How agricultural research can navigate the perfect storm
The Water-Energy-Food Nexus Blog Series
Delivering water, energy and food for all in a sustainable and equitable way is a major challenge faced by society. The water-energy-food nexus concept aims to address this by better understanding how interactions between water, energy and food are shaped by environmental, economic, social and political changes and how the synergies and trade-offs among them can be better planned and managed. The Water-Energy-Food Nexus Knowledge-Action Network is a network of people and organisations which fosters transdisciplinary research and communicates the importance of holistic system approaches across water, energy and food systems. Acknowledging that the nexus concept is often described as overly academic and not practical on the ground, the Water-Energy-Food Nexus Knowledge-Action Network is organising this blog series to illustrate the role of the nexus concept in addressing local and national challenges of sustainable and equitable access to resources. Understanding the perceptions and entry points with which local and national stakeholders can engage with the nexus concept is key to further implementing nexus approaches, especially in the Global South.
Learn more about the Future Earth Water-Energy-Food Nexus Knowledge-Action Network.
How agricultural research can navigate the perfect storm
By Adam Hunt, Izabella Koziell and Claudia Ringler
The world is about to face the perfect storm. Population growth, rising incomes and urbanization mean growing demand for food, energy and resources. At the same time, we harm our ability to meet those needs by degrading our water, biodiversity and soils. Meanwhile, climate change and social inequality intensify all of these challenges, leading to a downward spiral of choices that worsen degradation and pollution. This confluence of challenges presents serious risks to global food and nutrition security.

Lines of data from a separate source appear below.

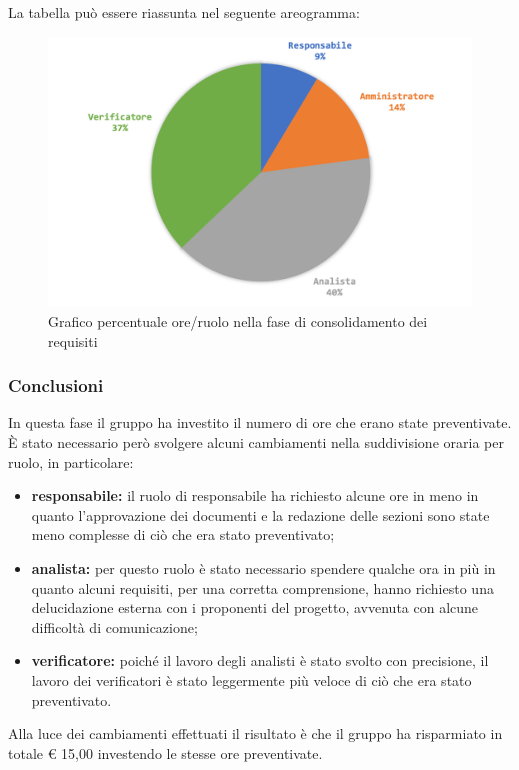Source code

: 			La tabella può essere riassunta nel seguente areogramma:
			\begin{figure}[H]
				\centering
				\includegraphics[width=0.8\linewidth]{images/consuntivo/ConsReqCons2.png}
				\caption{Grafico percentuale ore/ruolo nella fase di consolidamento dei requisiti}
				\label{fig:consuntivo grafico costi ruolo fase di consolidamento dei requisiti}
			\end{figure}
		
		\pagebreak
		
		\subsubsection{Conclusioni }
			In questa fase il gruppo ha investito il numero di ore che erano state preventivate. È stato necessario però svolgere alcuni cambiamenti nella suddivisione oraria per ruolo, in particolare:
			\begin{itemize}
				\item \textbf{responsabile:} il ruolo di responsabile ha richiesto alcune ore in meno in quanto l'approvazione dei documenti e la redazione delle sezioni sono state meno complesse di ciò che era stato preventivato;
				\item \textbf{analista:} per questo ruolo è stato necessario spendere qualche ora in più in quanto alcuni requisiti, per una corretta comprensione, hanno richiesto una delucidazione esterna con i proponenti del progetto, avvenuta con alcune difficoltà di comunicazione;
				\item \textbf{verificatore:} poiché il lavoro degli analisti è stato svolto con precisione, il lavoro dei verificatori è stato leggermente più veloce di ciò che era stato preventivato.
			\end{itemize}
			Alla luce dei cambiamenti effettuati il risultato è che il gruppo ha risparmiato in totale € 15,00 investendo le stesse ore preventivate.
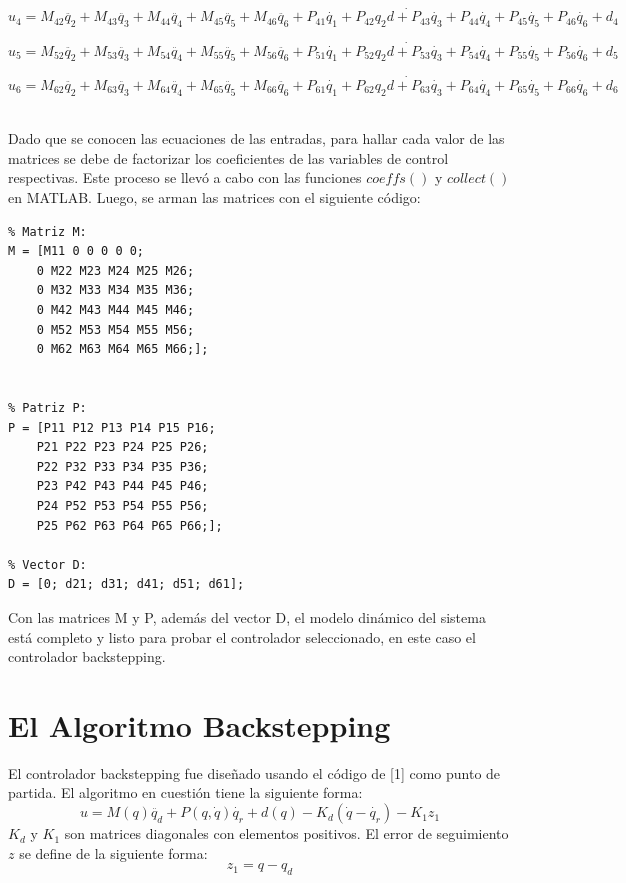 \documentclass[conference]{IEEEtran}
\begin{document}
\begin{equation}
    u_4 = M_{42}\ddot{q_2} + M_{43}\ddot{q_3} + M_{44}\ddot{q_4} + M_{45}\ddot{q_5} + M_{46}\ddot{q_6}+ P_{41}\dot{q_1} + P_{42}\dot{q_2d + P_{43}\dot{q_3}} + P_{44}\dot{q_4} + P_{45}\dot{q_5} + P_{46}\dot{q_6} +
    d_{4}
\end{equation}

\begin{equation}
    u_5 = M_{52}\ddot{q_2} + M_{53}\ddot{q_3} + M_{54}\ddot{q_4} + M_{55}\ddot{q_5} + M_{56}\ddot{q_6}+ P_{51}\dot{q_1} + P_{52}\dot{q_2d + P_{53}\dot{q_3}} + P_{54}\dot{q_4} + P_{55}\dot{q_5} + P_{56}\dot{q_6} +
    d_{5}
\end{equation}

\begin{equation}
    u_6 = M_{62}\ddot{q_2} + M_{63}\ddot{q_3} + M_{64}\ddot{q_4} + M_{65}\ddot{q_5} + M_{66}\ddot{q_6}+ P_{61}\dot{q_1} + P_{62}\dot{q_2d + P_{63}\dot{q_3}} + P_{64}\dot{q_4} + P_{65}\dot{q_5} + P_{66}\dot{q_6} +
    d_{6}
\end{equation}

\\
Dado que se conocen las ecuaciones de las entradas, para hallar cada valor de las matrices se debe de factorizar los coeficientes de las variables de control respectivas. Este proceso se llevó a cabo con las funciones $coeffs()$ y $collect()$ en MATLAB. 
Luego, se arman las matrices con el siguiente código:
\begin{lstlisting}
% Matriz M:
M = [M11 0 0 0 0 0;
    0 M22 M23 M24 M25 M26;
    0 M32 M33 M34 M35 M36;
    0 M42 M43 M44 M45 M46;
    0 M52 M53 M54 M55 M56;
    0 M62 M63 M64 M65 M66;];


% Patriz P:
P = [P11 P12 P13 P14 P15 P16;
    P21 P22 P23 P24 P25 P26;
    P22 P32 P33 P34 P35 P36;
    P23 P42 P43 P44 P45 P46;
    P24 P52 P53 P54 P55 P56;
    P25 P62 P63 P64 P65 P66;];

% Vector D:
D = [0; d21; d31; d41; d51; d61];
\end{lstlisting}
Con las matrices M y P, además del vector D, el modelo dinámico del sistema está completo y listo para probar el controlador seleccionado, en este caso el controlador backstepping.

\newpage
\twocolumn
\section{El Algoritmo Backstepping}
El controlador backstepping fue diseñado usando el código de [1] como punto de partida. El algoritmo en cuestión tiene la siguiente forma:
\begin{equation}
    u = M(q)\ddot{q_d} + P(q,\dot{q})\dot{q_r} + d(q) - K_d(\dot{q} - \dot{q_r}) - K_1 z_1
\end{equation}
$K_d$ y $K_1$ son matrices diagonales con elementos positivos. El error de seguimiento $z$ se define de la siguiente forma:
\begin{equation}
    z_1 = q - q_d
\end{equation}
\end{document}
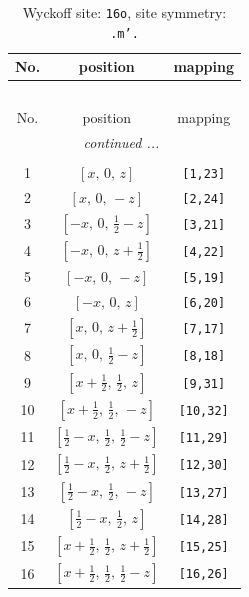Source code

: \documentclass[fleqn,8pt]{jsarticle}
\begin{document}
\renewcommand{\arraystretch}{1.2}
\begin{longtable}{ccc}
\caption{Wyckoff site: {\tt 16o}, site symmetry: {\tt .m'.}}
 \\
 \hline \hline
No. & position & mapping \\ \hline \endfirsthead

\multicolumn{2}{l}{\tablename\ \thetable{}} \\
 \hline \hline
No. & position & mapping \\ \hline \endhead

 \hline \hline
\multicolumn{2}{r}{\footnotesize\it continued ...} \\ \endfoot

 \hline \hline
\multicolumn{2}{r}{} \\ \endlastfoot

1 & $\left[ x,\, 0,\, z \right]$ & {\tt [1,23]} \\ \hline
2 & $\left[ x,\, 0,\, - z \right]$ & {\tt [2,24]} \\ \hline
3 & $\left[ - x,\, 0,\, \frac{1}{2} - z \right]$ & {\tt [3,21]} \\ \hline
4 & $\left[ - x,\, 0,\, z + \frac{1}{2} \right]$ & {\tt [4,22]} \\ \hline
5 & $\left[ - x,\, 0,\, - z \right]$ & {\tt [5,19]} \\ \hline
6 & $\left[ - x,\, 0,\, z \right]$ & {\tt [6,20]} \\ \hline
7 & $\left[ x,\, 0,\, z + \frac{1}{2} \right]$ & {\tt [7,17]} \\ \hline
8 & $\left[ x,\, 0,\, \frac{1}{2} - z \right]$ & {\tt [8,18]} \\ \hline
9 & $\left[ x + \frac{1}{2},\, \frac{1}{2},\, z \right]$ & {\tt [9,31]} \\ \hline
10 & $\left[ x + \frac{1}{2},\, \frac{1}{2},\, - z \right]$ & {\tt [10,32]} \\ \hline
11 & $\left[ \frac{1}{2} - x,\, \frac{1}{2},\, \frac{1}{2} - z \right]$ & {\tt [11,29]} \\ \hline
12 & $\left[ \frac{1}{2} - x,\, \frac{1}{2},\, z + \frac{1}{2} \right]$ & {\tt [12,30]} \\ \hline
13 & $\left[ \frac{1}{2} - x,\, \frac{1}{2},\, - z \right]$ & {\tt [13,27]} \\ \hline
14 & $\left[ \frac{1}{2} - x,\, \frac{1}{2},\, z \right]$ & {\tt [14,28]} \\ \hline
15 & $\left[ x + \frac{1}{2},\, \frac{1}{2},\, z + \frac{1}{2} \right]$ & {\tt [15,25]} \\ \hline
16 & $\left[ x + \frac{1}{2},\, \frac{1}{2},\, \frac{1}{2} - z \right]$ & {\tt [16,26]} \\
\end{longtable}
\end{document}

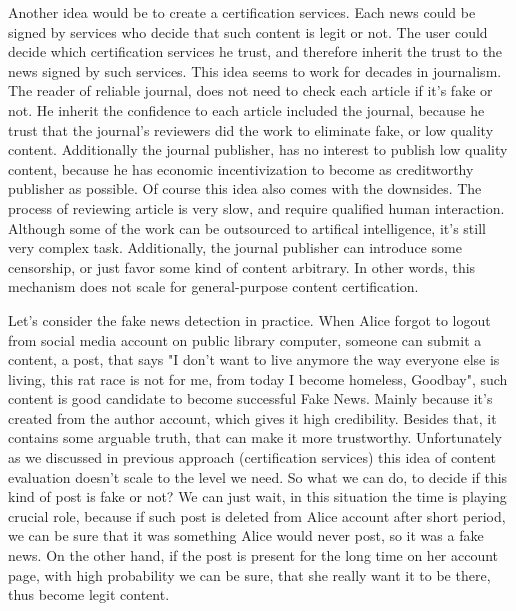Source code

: \documentclass[nostrict]{szablonPG}
\begin{document}
Another idea would be to create a certification services. Each news could be signed by services who decide that such content is legit or not. The user could decide which certification services he trust, and therefore inherit the trust to the news signed by such services. This idea seems to work for decades in journalism. The reader of reliable journal, does not need to check each article if it's fake or not. He inherit the confidence to each article included the journal, because he trust that the journal's reviewers did the work to eliminate fake, or low quality content. Additionally the journal publisher, has no interest to publish low quality content, because he has economic incentivization to become as creditworthy publisher as possible.
Of course this idea also comes with the downsides. The process of reviewing article is very slow, and require qualified human interaction. Although some of the work can be outsourced to artifical intelligence, it's still very complex task. Additionally, the journal publisher can introduce some censorship, or just favor some kind of content arbitrary. In other words, this mechanism does not scale for general-purpose content certification.

Let's consider the fake news detection in practice. When Alice forgot to logout from social media account on public library computer, someone can submit a content, a post, that says "I don't want to live anymore the way everyone else is living, this rat race is not for me, from today I become homeless, Goodbay", such content is good candidate to become successful Fake News. Mainly because it's created from the author account, which gives it high credibility. Besides that, it contains some arguable truth, that can make it more trustworthy. Unfortunately as we discussed in previous approach (certification services) this idea of content evaluation doesn't scale to the level we need. So what we can do, to decide if this kind of post is fake or not? We can just wait, in this situation the time is playing crucial role, because if such post is deleted from Alice account after short period, we can be sure that it was something Alice would never post, so it was a fake news. On the other hand, if the post is present for the long time on her account page, with high probability we can be sure, that she really want it to be there, thus become legit content.
\end{document}
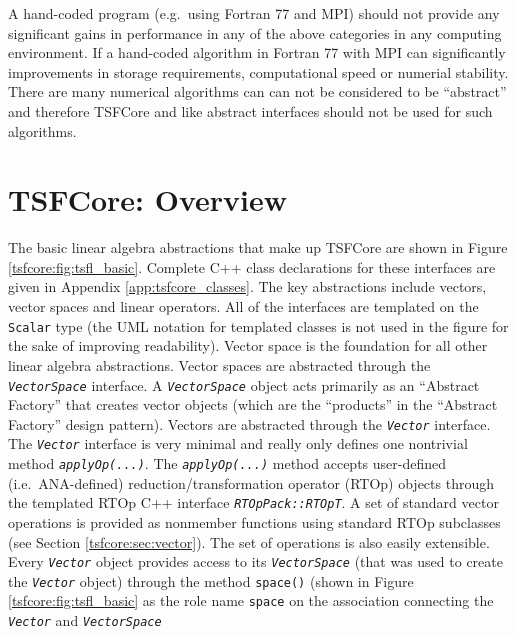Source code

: A hand-coded program (e.g.~using Fortran 77 and MPI) should not
provide any significant gains in performance in any of the above
categories in any computing environment.  If a hand-coded algorithm in
Fortran 77 with MPI can significantly improvements in storage
requirements, computational speed or numerial stability.  There are
many numerical algorithms can can not be considered to be ``abstract''
and therefore TSFCore and like abstract interfaces should not be used
for such algorithms.

%
\section{TSFCore: Overview}
\label{tsfcore:sec:TSFCore_core_overview}
%

The basic linear algebra abstractions that make up TSFCore are shown
in Figure {}\ref{tsfcore:fig:tsfl_basic}.  Complete C++ class
declarations for these interfaces are given in Appendix
{}\ref{app:tsfcore_classes}.  The key abstractions include vectors,
vector spaces and linear operators.  All of the interfaces are
templated on the {}\texttt{Scalar} type (the UML notation for
templated classes is not used in the figure for the sake of improving
readability).  Vector space is the foundation for all other linear
algebra abstractions.  Vector spaces are abstracted through the
{}\texttt{\textit{VectorSpace}} interface.  A
{}\texttt{\textit{VectorSpace}} object acts primarily as an ``Abstract
Factory'' {}\cite{ref:gama_et_al_1995} that creates vector objects
(which are the ``products'' in the ``Abstract Factory'' design
pattern).  Vectors are abstracted through the
{}\texttt{\textit{Vector}} interface.  The {}\texttt{\textit{Vector}}
interface is very minimal and really only defines one nontrivial
method {}\texttt{\textit{applyOp(\-...)}}.  The
{}\texttt{\textit{applyOp(\-...)}} method accepts user-defined
(i.e.~ANA-defined) reduction/transformation operator (RTOp) objects
through the templated RTOp C++ interface
{}\texttt{\textit{RTOpPack::RTOpT}}.  A set of standard vector
operations is provided as nonmember functions using standard RTOp
subclasses (see Section {}\ref{tsfcore:sec:vector}).  The set of
operations is also easily extensible.  Every
{}\texttt{\textit{Vector}} object provides access to its
{}\texttt{\textit{VectorSpace}} (that was used to create the
{}\texttt{\textit{Vector}} object) through the method
{}\texttt{space()} (shown in Figure {}\ref{tsfcore:fig:tsfl_basic} as
the role name {}\texttt{space} on the association connecting the
{}\texttt{\textit{Vector}} and {}\texttt{\textit{VectorSpace}}
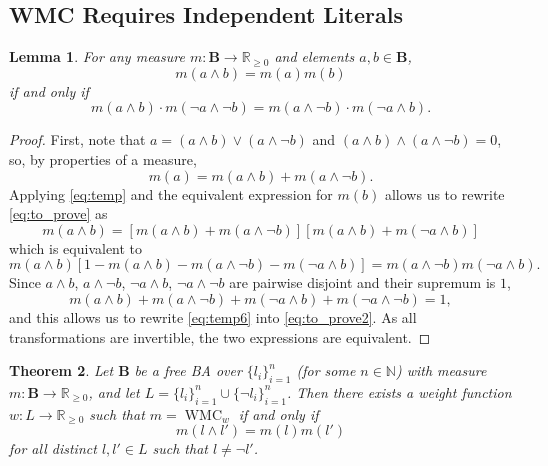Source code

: \documentclass{article}
\newtheorem{theorem}{Theorem}
\newtheorem{lemma}[theorem]{Lemma}
\theoremstyle{definition}
\theoremstyle{remark}
\DeclareMathOperator{\WMC}{WMC}
\begin{document}

\subsection{WMC Requires Independent Literals}

\begin{lemma} \label{lemma:before_theorem}
  For any measure $m\colon \mathbf{B} \to \mathbb{R}_{\ge 0}$ and elements $a, b
  \in \mathbf{B}$,
  \begin{equation} \label{eq:to_prove}
    m(a \land b) = m(a)m(b)
  \end{equation}
  if and only if
  \begin{equation} \label{eq:to_prove2}
    m(a \land b) \cdot m(\neg a \land \neg b) = m(a \land \neg b)
    \cdot m(\neg a \land b).
  \end{equation}
\end{lemma}
\begin{proof}
  First, note that $a = (a \land b) \lor (a \land \neg b)$ and $(a \land b)
  \land (a \land \neg b) = 0$, so, by properties of a measure,
  \begin{equation} \label{eq:temp}
    m(a) = m(a \land b) + m(a \land \neg b).
  \end{equation}
  Applying \cref{eq:temp} and the equivalent expression for $m(b)$ allows us
  to rewrite \cref{eq:to_prove} as
  \[
    m(a \land b) = [m(a \land b) + m(a \land \neg b)][m(a \land b) + m(\neg a
    \land b)]
  \]
  which is equivalent to
  \begin{equation} \label{eq:temp6}
    m(a \land b)[1 - m(a \land b) - m(a \land \neg b) - m(\neg a \land b)] = m(a
    \land \neg b)m(\neg a \land b).
  \end{equation}
  Since $a \land b$, $a \land \neg b$, $\neg a \land b$, $\neg a \land \neg b$
  are pairwise disjoint and their supremum is $1$,
  \[
    m(a \land b) + m(a \land \neg b) + m(\neg a \land b) + m(\neg a \land \neg
    b) = 1,
  \]
  and this allows us to rewrite \cref{eq:temp6} into \cref{eq:to_prove2}. As all
  transformations are invertible, the two expressions are equivalent.
\end{proof}

\begin{theorem}
  Let $\mathbf{B}$ be a free BA over $\{ l_i \}_{i=1}^n$ (for some $n \in
  \mathbb{N}$) with measure $m\colon \mathbf{B} \to \mathbb{R}_{\ge 0}$, and let
  $L = \{ l_i \}_{i = 1}^n \cup \{ \neg l_i \}_{i = 1}^n$. Then there exists a
  weight function $w\colon L \to \mathbb{R}_{\ge 0}$ such that $m = \WMC_w$ if
  and only if
  \begin{equation} \label{eq:wmccondition}
  m(l \land l') = m(l)m(l')
  \end{equation}
  for all distinct $l, l' \in L$ such that $l \ne \neg l'$.
\end{theorem}
\end{document}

Regrettably, in our efforts to tackle this complexity, we rarely find traction at the scales needed. Solutions need to work across scales: from farm to national to global. But also across sectors: food, water, energy and others. We are, after all, on a global campaign to meet our Sustainable Development Goals (SDGs), most of which are intertwined with food. Thus, more researchers are considering entire systems. The Water-Energy-Food (WEF) Nexus is one such approach, helping ensure researchers move beyond silos and understand that actions in any one area usually impact other sectors.
We are the authors of unintended consequences
Too often, meeting one need harms our ability to meet others. To date, agricultural research has delivered field level innovations: we develop new seeds or new irrigation or soil management techniques. But typically these include only partial assessments of systems or landscape level impacts. We see similar toxic errors in energy, water and other development projects where agriculture is deprioritized – and ultimately degraded.
Consider India, where advances in groundwater pumping technology and government subsidies helped farmers meet short-term irrigation needs, but dangerously depleted groundwater levels. Or large hydropower dams: they may quench our thirst for energy, but often harm food production and fish populations – and hence vulnerable communities.
A Nexus approach helps manage such tradeoffs. One potential success is solar irrigation. Solar pumps can replace greenhouse gas emitting diesel pumps. But low operating expenses risk over-pumping, depleting groundwater. To avoid this, the CGIAR Research Program on Water, Land and Ecosystems (WLE) and partners supported Indian farmers to form cooperatives to sell excess energy back to the grid. This prevented over-pumping, while shoring up farmer income. The scheme is now set to scale up in Gujarat, while researchers are also strengthening groundwater governance through simulation games in Indian villages.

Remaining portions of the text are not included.